## TASK PROMPT
Report every line in the listing that contains the string "first".

## TASK INPUTS
........

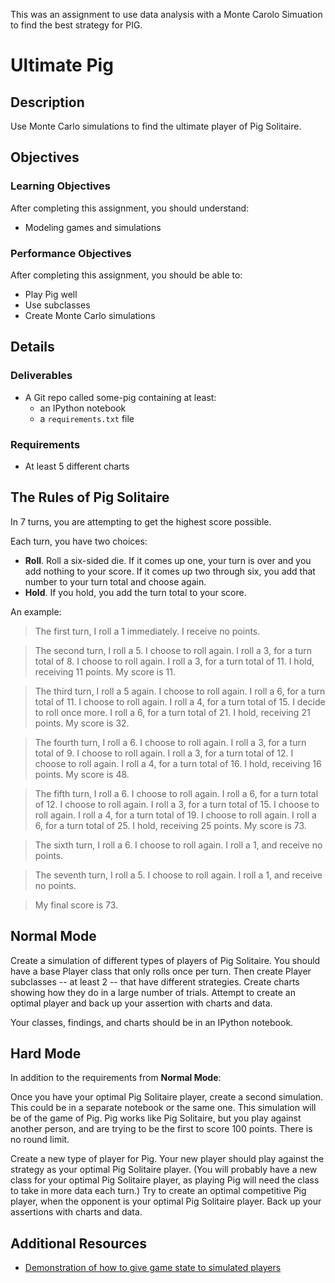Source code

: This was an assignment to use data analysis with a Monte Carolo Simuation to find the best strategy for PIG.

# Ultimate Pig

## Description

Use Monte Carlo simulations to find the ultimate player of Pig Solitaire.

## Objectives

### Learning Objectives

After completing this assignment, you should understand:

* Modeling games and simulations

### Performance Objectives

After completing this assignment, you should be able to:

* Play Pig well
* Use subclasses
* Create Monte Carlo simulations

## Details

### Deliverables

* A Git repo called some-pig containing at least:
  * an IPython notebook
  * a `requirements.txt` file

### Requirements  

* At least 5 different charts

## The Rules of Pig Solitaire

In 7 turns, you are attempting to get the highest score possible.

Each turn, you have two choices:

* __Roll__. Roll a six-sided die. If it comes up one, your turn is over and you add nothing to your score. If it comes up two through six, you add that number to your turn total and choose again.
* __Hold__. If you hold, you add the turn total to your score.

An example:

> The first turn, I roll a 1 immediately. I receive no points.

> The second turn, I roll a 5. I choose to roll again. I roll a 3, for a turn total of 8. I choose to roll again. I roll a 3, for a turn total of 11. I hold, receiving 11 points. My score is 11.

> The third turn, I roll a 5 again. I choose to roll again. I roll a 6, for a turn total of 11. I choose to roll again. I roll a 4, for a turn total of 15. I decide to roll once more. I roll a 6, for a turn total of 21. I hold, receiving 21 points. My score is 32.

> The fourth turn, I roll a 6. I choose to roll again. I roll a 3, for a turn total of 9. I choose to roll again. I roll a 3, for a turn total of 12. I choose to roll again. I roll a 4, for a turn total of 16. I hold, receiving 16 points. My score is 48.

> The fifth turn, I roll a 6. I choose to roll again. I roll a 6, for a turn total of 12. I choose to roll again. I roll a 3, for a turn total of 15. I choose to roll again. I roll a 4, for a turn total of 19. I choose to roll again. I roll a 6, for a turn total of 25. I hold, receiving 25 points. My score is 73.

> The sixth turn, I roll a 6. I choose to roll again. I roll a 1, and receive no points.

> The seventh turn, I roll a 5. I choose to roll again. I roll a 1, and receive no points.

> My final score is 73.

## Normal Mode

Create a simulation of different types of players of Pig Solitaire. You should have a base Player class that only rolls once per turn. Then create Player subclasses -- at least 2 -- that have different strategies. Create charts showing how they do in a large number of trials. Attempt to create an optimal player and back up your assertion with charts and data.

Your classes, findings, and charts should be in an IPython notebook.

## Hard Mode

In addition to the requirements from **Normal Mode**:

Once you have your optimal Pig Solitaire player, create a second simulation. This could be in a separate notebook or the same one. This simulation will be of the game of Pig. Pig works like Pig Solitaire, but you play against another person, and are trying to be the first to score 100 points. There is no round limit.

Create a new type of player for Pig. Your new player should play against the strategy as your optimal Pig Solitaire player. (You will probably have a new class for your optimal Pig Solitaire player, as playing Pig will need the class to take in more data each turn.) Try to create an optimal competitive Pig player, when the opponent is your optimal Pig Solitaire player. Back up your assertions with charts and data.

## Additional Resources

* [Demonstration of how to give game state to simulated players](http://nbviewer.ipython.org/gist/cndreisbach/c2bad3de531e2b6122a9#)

........

## SOLUTION TO THIS EXERCISE
> The first turn, I roll a 1 immediately. I receive no points.
Once you have your optimal Pig Solitaire player, create a second simulation. This could be in a separate notebook or the same one. This simulation will be of the game of Pig. Pig works like Pig Solitaire, but you play against another person, and are trying to be the first to score 100 points. There is no round limit.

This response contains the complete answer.